▸ Exercise aim:
Please copy out each line of the listing that contains the word "subsubsection".
─── Data supplied
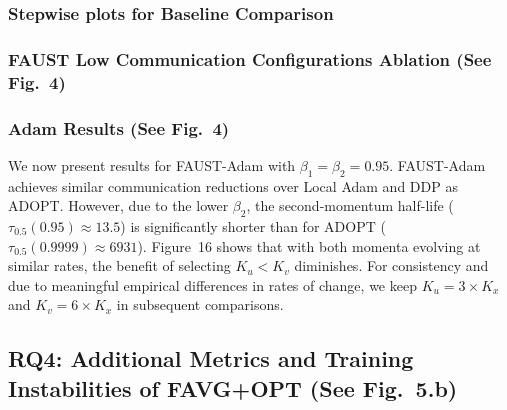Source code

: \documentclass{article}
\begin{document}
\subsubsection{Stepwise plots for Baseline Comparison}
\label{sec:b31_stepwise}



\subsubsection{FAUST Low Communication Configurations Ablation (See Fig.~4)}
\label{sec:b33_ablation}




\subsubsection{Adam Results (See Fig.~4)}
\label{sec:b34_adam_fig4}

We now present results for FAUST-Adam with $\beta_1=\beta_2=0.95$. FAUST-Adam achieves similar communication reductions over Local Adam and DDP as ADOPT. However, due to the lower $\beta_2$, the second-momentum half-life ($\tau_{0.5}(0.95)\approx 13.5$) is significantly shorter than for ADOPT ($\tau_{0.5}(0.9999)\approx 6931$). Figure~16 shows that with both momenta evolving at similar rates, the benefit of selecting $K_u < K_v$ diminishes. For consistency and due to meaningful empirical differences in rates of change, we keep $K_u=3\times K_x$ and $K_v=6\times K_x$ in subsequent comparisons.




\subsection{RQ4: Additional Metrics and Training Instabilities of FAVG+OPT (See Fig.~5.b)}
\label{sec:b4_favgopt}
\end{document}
──────
─── Data supplied
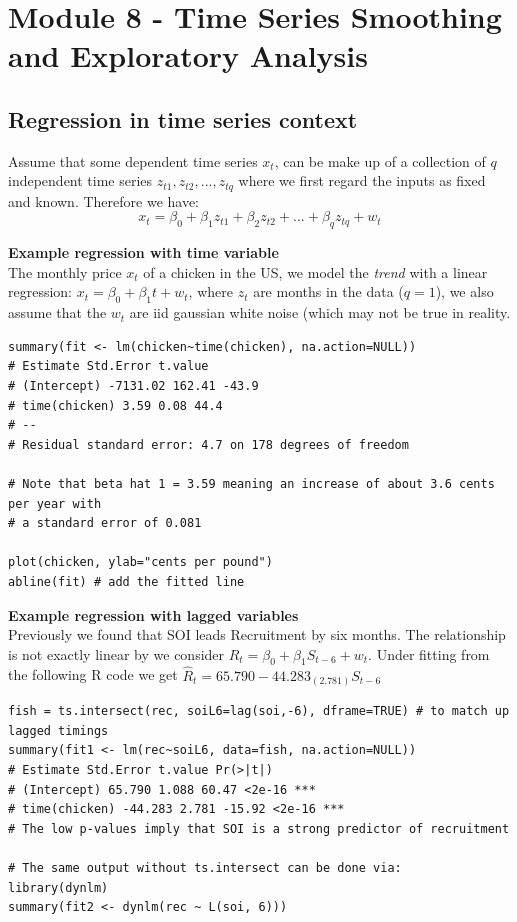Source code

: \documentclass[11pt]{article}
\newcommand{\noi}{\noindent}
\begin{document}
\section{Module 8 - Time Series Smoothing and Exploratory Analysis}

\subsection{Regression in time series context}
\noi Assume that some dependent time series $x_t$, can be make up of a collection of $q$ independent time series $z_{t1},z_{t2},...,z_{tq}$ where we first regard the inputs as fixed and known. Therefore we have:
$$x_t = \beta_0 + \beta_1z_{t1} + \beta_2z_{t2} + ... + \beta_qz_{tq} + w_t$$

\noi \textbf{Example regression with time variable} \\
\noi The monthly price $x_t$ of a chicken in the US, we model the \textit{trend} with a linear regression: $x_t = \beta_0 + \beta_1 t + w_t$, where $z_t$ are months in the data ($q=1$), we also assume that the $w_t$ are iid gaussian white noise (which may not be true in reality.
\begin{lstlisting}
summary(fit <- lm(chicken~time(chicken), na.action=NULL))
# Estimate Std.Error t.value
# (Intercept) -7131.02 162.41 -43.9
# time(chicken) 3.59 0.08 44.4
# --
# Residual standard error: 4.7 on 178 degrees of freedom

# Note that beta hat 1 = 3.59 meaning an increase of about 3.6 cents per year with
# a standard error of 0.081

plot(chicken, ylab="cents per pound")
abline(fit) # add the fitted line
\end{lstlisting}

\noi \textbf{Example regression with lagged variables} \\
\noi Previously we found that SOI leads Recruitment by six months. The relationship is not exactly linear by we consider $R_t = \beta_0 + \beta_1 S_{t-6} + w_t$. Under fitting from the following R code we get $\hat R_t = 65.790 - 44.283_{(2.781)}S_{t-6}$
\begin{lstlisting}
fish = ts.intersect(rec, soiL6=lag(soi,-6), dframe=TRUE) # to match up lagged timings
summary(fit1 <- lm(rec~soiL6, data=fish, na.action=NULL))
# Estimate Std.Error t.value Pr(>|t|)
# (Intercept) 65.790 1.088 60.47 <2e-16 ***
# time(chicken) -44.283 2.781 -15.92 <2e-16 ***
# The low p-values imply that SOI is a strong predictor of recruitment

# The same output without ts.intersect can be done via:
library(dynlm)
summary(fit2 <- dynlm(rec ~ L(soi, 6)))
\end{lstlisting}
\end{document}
──────
─── Data supplied
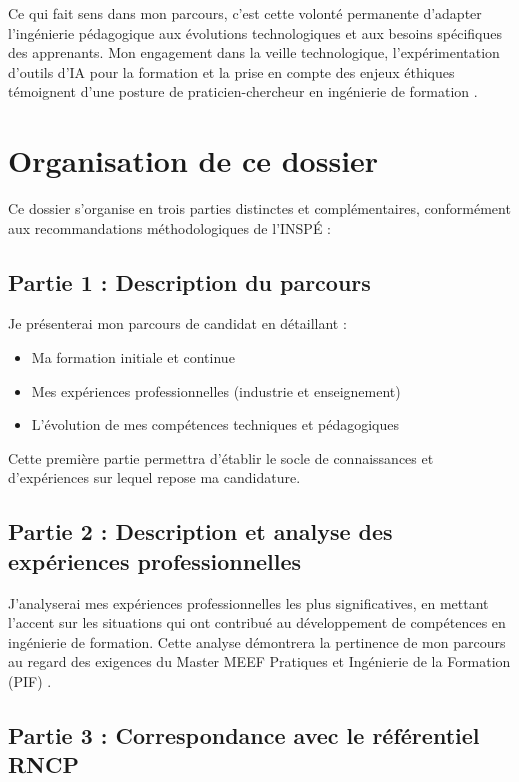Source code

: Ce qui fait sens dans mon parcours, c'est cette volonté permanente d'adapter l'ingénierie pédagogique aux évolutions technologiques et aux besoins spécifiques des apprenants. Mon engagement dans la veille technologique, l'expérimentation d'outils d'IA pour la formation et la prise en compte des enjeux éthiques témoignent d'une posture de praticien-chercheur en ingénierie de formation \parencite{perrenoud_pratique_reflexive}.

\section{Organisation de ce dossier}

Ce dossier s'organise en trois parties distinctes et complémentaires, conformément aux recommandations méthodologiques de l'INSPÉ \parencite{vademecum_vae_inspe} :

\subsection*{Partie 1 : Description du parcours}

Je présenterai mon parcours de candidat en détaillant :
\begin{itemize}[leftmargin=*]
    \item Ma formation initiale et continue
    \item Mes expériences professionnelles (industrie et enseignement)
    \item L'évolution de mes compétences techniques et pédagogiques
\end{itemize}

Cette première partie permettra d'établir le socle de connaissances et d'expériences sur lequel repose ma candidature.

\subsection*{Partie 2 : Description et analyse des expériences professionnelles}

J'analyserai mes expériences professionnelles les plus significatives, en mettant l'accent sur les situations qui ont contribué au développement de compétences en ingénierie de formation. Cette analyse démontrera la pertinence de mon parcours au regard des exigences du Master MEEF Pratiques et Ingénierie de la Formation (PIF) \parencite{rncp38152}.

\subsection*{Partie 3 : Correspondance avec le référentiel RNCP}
──────
▸ Your response:
\subsubsection{Stepwise plots for Baseline Comparison}
\subsubsection{FAUST Low Communication Configurations Ablation (See Fig.~4)}
\subsubsection{Adam Results (See Fig.~4)}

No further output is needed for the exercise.